--- Source data Enclosed Below ---

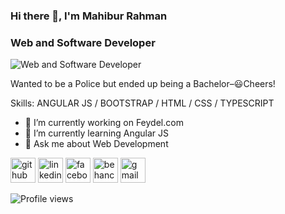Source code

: ### Hi there 👋, I'm Mahibur Rahman
### Web and Software Developer
![Web and Software Developer](https://media-exp1.licdn.com/dms/image/C5116AQELMRQSQwl8Gw/profile-displaybackgroundimage-shrink_350_1400/0/1523513689695?e=1636588800&v=beta&t=9ms2INZJlNvnRuZzVw36uicSbT2X2HvrR5gDXO4fFI0)

Wanted to be a Police but ended up being a Bachelor–😃Cheers!

Skills: ANGULAR JS / BOOTSTRAP / HTML / CSS / TYPESCRIPT

- 🔭 I’m currently working on Feydel.com 
- 🌱 I’m currently learning Angular JS 
- 💬 Ask me about Web Development 


[<img src='https://cdn.jsdelivr.net/npm/simple-icons@3.0.1/icons/github.svg' alt='github' height='40'>](https://github.com/mahibur01)  [<img src='https://cdn.jsdelivr.net/npm/simple-icons@3.0.1/icons/linkedin.svg' alt='linkedin' height='40'>](https://www.linkedin.com/in/whoisrakib/)  [<img src='https://cdn.jsdelivr.net/npm/simple-icons@3.0.1/icons/facebook.svg' alt='facebook' height='40'>](https://www.facebook.com/whoisrakib)  [<img src='https://cdn.jsdelivr.net/npm/simple-icons@3.0.1/icons/behance.svg' alt='behance' height='40'>](mahiburrahman)  [<img src='https://cdn.jsdelivr.net/npm/simple-icons@3.0.1/icons/gmail.svg' alt='gmail' height='40'>](mahibur.business@gmail.com)  

![Profile views](https://gpvc.arturio.dev/mahibur01)  
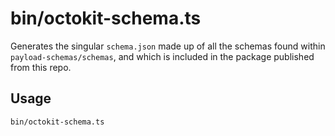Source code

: # bin/octokit-schema.ts

Generates the singular `schema.json` made up of all the schemas found within
`payload-schemas/schemas`, and which is included in the package published from
this repo.

## Usage

    bin/octokit-schema.ts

--- End of Enclosed Source data ---

All of the material is to be reproduced verbatim, pictures excluded.

Source code

: ### Hi there 👋, I'm Mahibur Rahman
### Web and Software Developer
![Web and Software Developer](https://media-exp1.licdn.com/dms/image/C5116AQELMRQSQwl8Gw/profile-displaybackgroundimage-shrink_350_1400/0/1523513689695?e=1636588800&v=beta&t=9ms2INZJlNvnRuZzVw36uicSbT2X2HvrR5gDXO4fFI0)

Wanted to be a Police but ended up being a Bachelor–😃Cheers!

Skills: ANGULAR JS / BOOTSTRAP / HTML / CSS / TYPESCRIPT

- 🔭 I’m currently working on Feydel.com 
- 🌱 I’m currently learning Angular JS 
- 💬 Ask me about Web Development 


[<img src='https://cdn.jsdelivr.net/npm/simple-icons@3.0.1/icons/github.svg' alt='github' height='40'>](https://github.com/mahibur01)  [<img src='https://cdn.jsdelivr.net/npm/simple-icons@3.0.1/icons/linkedin.svg' alt='linkedin' height='40'>](https://www.linkedin.com/in/whoisrakib/)  [<img src='https://cdn.jsdelivr.net/npm/simple-icons@3.0.1/icons/facebook.svg' alt='facebook' height='40'>](https://www.facebook.com/whoisrakib)  [<img src='https://cdn.jsdelivr.net/npm/simple-icons@3.0.1/icons/behance.svg' alt='behance' height='40'>](mahiburrahman)  [<img src='https://cdn.jsdelivr.net/npm/simple-icons@3.0.1/icons/gmail.svg' alt='gmail' height='40'>](mahibur.business@gmail.com)  

![Profile views](https://gpvc.arturio.dev/mahibur01)  
Source code

: # bin/octokit-schema.ts

Generates the singular `schema.json` made up of all the schemas found within
`payload-schemas/schemas`, and which is included in the package published from
this repo.

## Usage

    bin/octokit-schema.ts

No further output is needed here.